### WORK INSTRUCTIONS
Pictures aside, each record should be reproduced exactly.

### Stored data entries
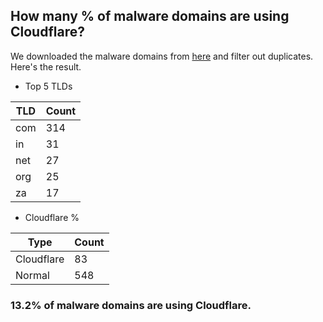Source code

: ## How many % of malware domains are using Cloudflare?


We downloaded the malware domains from [here](https://urlhaus.abuse.ch) and filter out duplicates.
Here's the result.


[//]: # (start replacement)


- Top 5 TLDs

| TLD | Count |
| --- | --- |
| com | 314 |
| in | 31 |
| net | 27 |
| org | 25 |
| za | 17 |


- Cloudflare %

| Type | Count |
| --- | --- |
| Cloudflare | 83 |
| Normal | 548 |


### 13.2% of malware domains are using Cloudflare.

### ANSWER TO THE PROBLEM
Source code

: ## How many % of malware domains are using Cloudflare?


We downloaded the malware domains from [here](https://urlhaus.abuse.ch) and filter out duplicates.
Here's the result.


[//]: # (start replacement)


- Top 5 TLDs

| TLD | Count |
| --- | --- |
| com | 314 |
| in | 31 |
| net | 27 |
| org | 25 |
| za | 17 |


- Cloudflare %

| Type | Count |
| --- | --- |
| Cloudflare | 83 |
| Normal | 548 |


### 13.2% of malware domains are using Cloudflare.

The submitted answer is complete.